Action item
What's wanted is a faithful retyping of every entry, pictures excluded.

Document images with source code
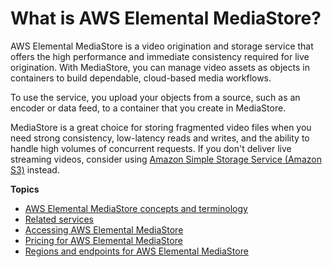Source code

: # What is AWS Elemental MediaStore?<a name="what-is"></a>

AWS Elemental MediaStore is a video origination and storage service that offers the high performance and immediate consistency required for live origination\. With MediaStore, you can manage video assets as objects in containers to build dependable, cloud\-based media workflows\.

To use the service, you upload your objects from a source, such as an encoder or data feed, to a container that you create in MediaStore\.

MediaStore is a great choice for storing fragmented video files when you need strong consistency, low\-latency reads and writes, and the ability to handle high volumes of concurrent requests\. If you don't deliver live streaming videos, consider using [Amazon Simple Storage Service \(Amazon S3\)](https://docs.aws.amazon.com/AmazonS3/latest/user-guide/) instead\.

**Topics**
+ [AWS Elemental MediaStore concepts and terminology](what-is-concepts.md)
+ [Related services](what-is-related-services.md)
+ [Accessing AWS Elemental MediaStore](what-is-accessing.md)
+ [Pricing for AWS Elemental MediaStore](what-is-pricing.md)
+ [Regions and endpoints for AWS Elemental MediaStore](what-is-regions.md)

Result for this task
Source code

: # What is AWS Elemental MediaStore?<a name="what-is"></a>

AWS Elemental MediaStore is a video origination and storage service that offers the high performance and immediate consistency required for live origination\. With MediaStore, you can manage video assets as objects in containers to build dependable, cloud\-based media workflows\.

To use the service, you upload your objects from a source, such as an encoder or data feed, to a container that you create in MediaStore\.

MediaStore is a great choice for storing fragmented video files when you need strong consistency, low\-latency reads and writes, and the ability to handle high volumes of concurrent requests\. If you don't deliver live streaming videos, consider using [Amazon Simple Storage Service \(Amazon S3\)](https://docs.aws.amazon.com/AmazonS3/latest/user-guide/) instead\.

**Topics**
+ [AWS Elemental MediaStore concepts and terminology](what-is-concepts.md)
+ [Related services](what-is-related-services.md)
+ [Accessing AWS Elemental MediaStore](what-is-accessing.md)
+ [Pricing for AWS Elemental MediaStore](what-is-pricing.md)
+ [Regions and endpoints for AWS Elemental MediaStore](what-is-regions.md)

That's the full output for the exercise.